Stuck on Stupid
Steve Clemens, FPC Duluth. June 9, 2006
"Trucker," the burly, tattooed white man in his 40s is inside for dealing dope--"all kinds." My first week in the joint and I'm sitting across from him in the chow hall. "Hey newbie, how much time did ya get?" When I respond that I'm here for "only three months,' he scoffs and replies that isn't even enough time to do the paperwork. When I further volunteer that I was busted "for protesting torture at a U.S. military base," he is skeptical. "Nah, they don't bust you for just protesting." To which I reply, "They do if you enter the base and get charged with trespass."
"That's not a felony, they don't send you to prison for a f*****g misdemeanor!"
"Well, the last time I was in a federal joint, I did six months for another misdemeanor for protesting," was my reply.
"You mean you did this before, got time, and now you are in here again for the same thing? You must be stuck on stupid!"

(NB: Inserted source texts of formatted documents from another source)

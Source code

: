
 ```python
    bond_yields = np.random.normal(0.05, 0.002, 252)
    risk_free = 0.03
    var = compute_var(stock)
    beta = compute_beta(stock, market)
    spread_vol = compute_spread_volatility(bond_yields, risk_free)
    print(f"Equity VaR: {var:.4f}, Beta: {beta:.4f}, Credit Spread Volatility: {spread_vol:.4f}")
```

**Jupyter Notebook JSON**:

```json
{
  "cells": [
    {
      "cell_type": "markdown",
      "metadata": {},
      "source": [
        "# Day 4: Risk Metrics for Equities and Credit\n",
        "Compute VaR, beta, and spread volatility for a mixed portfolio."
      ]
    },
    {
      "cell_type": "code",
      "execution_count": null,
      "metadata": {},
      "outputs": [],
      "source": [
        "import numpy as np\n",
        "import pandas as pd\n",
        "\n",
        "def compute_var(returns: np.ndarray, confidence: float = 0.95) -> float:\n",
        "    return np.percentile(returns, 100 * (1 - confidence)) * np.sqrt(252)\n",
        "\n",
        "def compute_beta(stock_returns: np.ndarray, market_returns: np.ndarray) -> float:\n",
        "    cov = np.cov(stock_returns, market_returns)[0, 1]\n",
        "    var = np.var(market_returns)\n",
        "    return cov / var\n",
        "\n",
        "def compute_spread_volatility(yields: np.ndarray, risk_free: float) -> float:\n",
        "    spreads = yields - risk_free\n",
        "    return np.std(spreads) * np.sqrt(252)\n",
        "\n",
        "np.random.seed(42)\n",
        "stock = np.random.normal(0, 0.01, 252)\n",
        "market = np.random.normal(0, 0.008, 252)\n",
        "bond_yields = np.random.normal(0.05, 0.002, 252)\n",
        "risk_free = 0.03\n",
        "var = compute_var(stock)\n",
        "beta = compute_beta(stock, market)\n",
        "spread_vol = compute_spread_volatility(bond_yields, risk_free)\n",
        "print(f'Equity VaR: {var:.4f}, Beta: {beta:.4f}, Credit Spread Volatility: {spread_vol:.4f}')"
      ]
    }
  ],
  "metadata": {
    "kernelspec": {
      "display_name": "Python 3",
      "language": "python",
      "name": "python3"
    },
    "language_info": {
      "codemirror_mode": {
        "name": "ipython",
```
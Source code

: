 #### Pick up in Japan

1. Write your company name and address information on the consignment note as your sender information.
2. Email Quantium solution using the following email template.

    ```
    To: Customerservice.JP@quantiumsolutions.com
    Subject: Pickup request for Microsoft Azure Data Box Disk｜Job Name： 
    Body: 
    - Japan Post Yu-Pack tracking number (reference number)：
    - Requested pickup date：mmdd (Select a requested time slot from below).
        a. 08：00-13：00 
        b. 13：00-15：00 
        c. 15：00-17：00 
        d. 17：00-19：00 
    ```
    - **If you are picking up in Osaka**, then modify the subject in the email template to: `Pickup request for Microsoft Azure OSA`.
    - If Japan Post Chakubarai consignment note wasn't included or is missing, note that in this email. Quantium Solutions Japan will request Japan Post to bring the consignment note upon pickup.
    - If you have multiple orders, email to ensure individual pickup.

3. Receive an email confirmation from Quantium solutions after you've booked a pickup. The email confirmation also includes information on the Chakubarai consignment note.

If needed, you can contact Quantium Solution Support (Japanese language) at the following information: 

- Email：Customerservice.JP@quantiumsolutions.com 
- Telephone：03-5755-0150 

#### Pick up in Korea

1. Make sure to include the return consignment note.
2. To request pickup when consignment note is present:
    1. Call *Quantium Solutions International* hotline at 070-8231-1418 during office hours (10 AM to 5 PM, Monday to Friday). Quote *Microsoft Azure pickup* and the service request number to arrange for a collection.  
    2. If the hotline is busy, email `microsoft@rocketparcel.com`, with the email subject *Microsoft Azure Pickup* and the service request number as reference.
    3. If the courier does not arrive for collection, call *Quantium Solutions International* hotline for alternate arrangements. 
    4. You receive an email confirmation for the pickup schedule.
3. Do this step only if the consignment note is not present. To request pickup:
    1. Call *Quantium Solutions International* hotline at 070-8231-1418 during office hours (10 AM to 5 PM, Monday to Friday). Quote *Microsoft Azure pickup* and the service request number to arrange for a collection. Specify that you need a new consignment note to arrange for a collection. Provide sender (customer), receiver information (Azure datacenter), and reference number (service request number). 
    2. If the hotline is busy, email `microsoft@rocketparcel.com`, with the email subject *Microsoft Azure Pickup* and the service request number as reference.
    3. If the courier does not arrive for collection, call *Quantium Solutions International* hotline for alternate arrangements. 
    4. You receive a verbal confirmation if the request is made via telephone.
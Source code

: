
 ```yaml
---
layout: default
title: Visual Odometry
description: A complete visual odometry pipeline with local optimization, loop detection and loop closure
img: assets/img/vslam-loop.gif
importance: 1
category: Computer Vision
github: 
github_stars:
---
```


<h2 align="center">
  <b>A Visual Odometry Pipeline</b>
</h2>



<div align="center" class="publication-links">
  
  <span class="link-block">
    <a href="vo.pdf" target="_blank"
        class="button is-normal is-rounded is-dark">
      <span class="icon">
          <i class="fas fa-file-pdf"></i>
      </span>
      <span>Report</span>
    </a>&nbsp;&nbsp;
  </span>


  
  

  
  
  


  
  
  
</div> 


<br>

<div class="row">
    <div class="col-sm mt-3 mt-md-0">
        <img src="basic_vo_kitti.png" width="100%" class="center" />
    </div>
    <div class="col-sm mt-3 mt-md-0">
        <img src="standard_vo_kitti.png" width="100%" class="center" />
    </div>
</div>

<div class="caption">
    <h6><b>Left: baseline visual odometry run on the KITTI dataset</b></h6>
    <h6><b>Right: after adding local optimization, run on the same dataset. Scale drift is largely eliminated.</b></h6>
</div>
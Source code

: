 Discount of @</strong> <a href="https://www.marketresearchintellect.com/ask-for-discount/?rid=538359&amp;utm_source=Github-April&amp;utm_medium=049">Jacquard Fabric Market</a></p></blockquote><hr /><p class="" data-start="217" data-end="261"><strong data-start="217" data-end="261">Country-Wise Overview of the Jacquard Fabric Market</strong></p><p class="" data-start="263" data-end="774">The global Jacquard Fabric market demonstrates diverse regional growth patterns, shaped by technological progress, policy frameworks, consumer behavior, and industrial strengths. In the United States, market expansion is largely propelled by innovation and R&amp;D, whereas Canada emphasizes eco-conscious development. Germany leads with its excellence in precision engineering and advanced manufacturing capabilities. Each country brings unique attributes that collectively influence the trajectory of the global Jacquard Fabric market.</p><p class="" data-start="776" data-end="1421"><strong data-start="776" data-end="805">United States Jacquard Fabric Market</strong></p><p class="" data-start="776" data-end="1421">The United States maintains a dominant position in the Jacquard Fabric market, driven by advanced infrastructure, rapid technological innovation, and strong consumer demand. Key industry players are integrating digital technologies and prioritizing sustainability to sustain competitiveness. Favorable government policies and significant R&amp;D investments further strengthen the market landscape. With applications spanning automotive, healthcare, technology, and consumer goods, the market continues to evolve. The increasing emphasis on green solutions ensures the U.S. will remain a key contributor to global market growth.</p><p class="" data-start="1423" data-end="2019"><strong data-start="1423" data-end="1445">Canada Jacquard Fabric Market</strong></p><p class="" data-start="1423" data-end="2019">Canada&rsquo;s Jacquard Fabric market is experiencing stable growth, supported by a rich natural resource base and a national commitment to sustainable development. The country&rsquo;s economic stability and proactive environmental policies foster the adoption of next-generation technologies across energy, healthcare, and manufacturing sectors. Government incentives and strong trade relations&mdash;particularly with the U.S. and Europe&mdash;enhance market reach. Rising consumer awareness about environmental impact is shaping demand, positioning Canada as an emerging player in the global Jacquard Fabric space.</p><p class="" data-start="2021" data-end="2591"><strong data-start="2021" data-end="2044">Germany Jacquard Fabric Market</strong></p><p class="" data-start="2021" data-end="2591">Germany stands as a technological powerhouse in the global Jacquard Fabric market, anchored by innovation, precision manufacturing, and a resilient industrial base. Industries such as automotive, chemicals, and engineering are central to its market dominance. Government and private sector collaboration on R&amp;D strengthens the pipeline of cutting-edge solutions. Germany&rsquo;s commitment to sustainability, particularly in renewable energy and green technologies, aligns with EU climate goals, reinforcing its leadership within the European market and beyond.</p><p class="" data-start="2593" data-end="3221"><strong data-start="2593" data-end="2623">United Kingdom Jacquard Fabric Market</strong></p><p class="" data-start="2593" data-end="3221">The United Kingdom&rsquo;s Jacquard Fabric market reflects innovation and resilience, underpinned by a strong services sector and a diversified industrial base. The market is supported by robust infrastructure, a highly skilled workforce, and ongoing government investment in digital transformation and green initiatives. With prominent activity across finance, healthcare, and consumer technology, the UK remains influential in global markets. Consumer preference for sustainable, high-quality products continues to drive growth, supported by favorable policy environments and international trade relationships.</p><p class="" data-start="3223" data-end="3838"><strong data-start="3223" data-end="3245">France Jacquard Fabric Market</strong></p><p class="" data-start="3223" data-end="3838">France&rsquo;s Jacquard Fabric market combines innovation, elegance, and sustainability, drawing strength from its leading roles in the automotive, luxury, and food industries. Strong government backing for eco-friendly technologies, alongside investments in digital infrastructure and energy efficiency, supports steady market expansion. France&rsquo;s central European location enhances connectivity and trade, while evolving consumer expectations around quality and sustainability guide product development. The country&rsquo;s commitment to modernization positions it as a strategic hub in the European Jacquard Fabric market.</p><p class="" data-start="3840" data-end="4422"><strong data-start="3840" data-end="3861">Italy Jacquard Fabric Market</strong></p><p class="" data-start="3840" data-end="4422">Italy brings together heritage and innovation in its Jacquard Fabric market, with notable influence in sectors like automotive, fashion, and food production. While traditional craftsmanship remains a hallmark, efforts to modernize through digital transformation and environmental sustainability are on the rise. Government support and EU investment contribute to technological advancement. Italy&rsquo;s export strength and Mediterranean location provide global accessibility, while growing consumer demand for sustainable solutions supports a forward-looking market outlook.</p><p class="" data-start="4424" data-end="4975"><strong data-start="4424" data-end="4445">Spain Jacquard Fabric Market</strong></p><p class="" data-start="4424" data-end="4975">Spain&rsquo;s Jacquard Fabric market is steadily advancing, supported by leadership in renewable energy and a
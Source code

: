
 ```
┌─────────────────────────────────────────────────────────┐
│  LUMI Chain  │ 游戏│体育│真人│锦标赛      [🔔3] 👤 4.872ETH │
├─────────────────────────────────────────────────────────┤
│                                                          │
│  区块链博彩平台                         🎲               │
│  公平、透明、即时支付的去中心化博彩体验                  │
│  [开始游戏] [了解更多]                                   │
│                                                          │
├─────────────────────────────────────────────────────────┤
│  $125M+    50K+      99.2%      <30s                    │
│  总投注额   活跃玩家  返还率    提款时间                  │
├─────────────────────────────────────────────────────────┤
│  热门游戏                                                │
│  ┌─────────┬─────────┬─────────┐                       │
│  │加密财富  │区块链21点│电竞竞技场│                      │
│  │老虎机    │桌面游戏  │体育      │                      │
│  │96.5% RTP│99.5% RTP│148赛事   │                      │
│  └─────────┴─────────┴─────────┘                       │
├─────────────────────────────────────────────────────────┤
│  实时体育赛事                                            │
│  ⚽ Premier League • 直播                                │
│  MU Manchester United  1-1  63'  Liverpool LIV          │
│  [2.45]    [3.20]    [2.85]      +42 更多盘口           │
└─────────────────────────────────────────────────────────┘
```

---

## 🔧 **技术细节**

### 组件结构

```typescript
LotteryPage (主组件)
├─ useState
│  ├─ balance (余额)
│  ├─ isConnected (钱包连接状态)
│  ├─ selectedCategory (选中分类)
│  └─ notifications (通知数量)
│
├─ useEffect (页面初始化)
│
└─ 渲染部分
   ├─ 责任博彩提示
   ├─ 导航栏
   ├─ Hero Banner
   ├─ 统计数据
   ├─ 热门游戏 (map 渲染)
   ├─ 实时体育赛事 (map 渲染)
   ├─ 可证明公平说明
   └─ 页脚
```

Is Trucker correct in his assessment? As someone said, "doing the same thing over and over again expecting different results is the definition of insanity”. Maybe instead of pleading not guilty at our trials we should opt for the insanity defense. Does doing time for civil disobedience make any sense?
If one's goal is not merely to Close the SOA but to also address the national arrogance and insecurities behind it, going to prison allows one to further examine the psyche of our nation. It is here that the marginalized, dissident, and dysfunctional are warehoused. (More accurately it is in the county jails, state penitentiaries, and higher security level federal prisons more so than the minimum security "camps" that one finds more of the marginalized. There, and with the homeless population in our urban streets, under the bridges, and those subject to arrest for "urban camping.")
Whether one is reading the Bible or the daily newspaper, reading it on the "inside" of the Prison Industrial Complex gives one a different perspective than when one is outside the prison walls, bars, or "out of bounds" signs.
Not many guys want to listen when they are caged--but they do want to talk and be heard. They need to process their “case” verbally—to vent the anger, sometimes at oneself and/or one’s associates, and always at “the system.” Cultural competition doesn’t end at the prison entrance. In some ways, competition is more intense in prison than on the streets because of the constant close proximity. Part of the competition can express itself in “I’m badder than you” one-upmanship. Another factor is the “scarcity” mentality that we are all in competition with each other to get one of the few [whatever] is left. Whatever the reason, one does not want to appear vulnerable “inside.” Any sign of “weakness” is often exploited by fellow cons. An atmosphere of defensiveness and self-justification is not conducive for personal healing. No one mistakes prison for a therapy session.
But who is willing to throw the “stuck on stupid” slander on Mohandas Gandhi—one so revered for his principled nonviolence which sent him to prison numerous times that he was given the title Mahatma (great soul) or Bapu (father) by the Indian people? In a collection of excerpts from his writings entitled All Men Are Brothers, Gandhi explains ahimsa or nonviolence. “Nonviolence, on the other hand, has no cause for fear. The votary of nonviolence has to cultivate the capacity for sacrifice of the highest type in order to be free from fear” (p. 110). Going repeatedly to prison rather than compromise his principled commitment to nonviolence helped Gandhi overcome his fears—maybe he wasn’t so stupid.
“Our nonviolence would be a hollow thing and nothing worth, if it depended for its success on the goodwill of the authorities..... [Civil] resistance is a method of securing rights by personal suffering; it is the reverse of resistance by arms. When I refuse to do a thing that is repugnant to my conscience, I use soul-force... If I do not obey the law and accept the penalty for its breach, I use soul force. It involves sacrifice of self (p. 115).
“Suffering is infinitely more powerful than the law of the jungle for converting the opponent and opening his ears, which are otherwise shut, to the voice of reason. Nobody has probably drawn up more petitions or espoused more forlorn causes than I and I have come to this fundamental conclusion that if you want something really important to be done you must not merely satisfy the reason, you must move the heart also. The appeal of reason is more to the head but the penetration of the heart comes from suffering. It opens up the inner understanding in man. Suffering is the badge of the human race, not the sword” (p. 118).
Maybe those of us working to close the SOA and change the foreign policy of our nation are “stuck on stupid.” Or maybe, just maybe, like Gandhi, we have begun to realize that in choosing prison, we hope to go beyond what is rational and “speak to the heart.” Time will tell.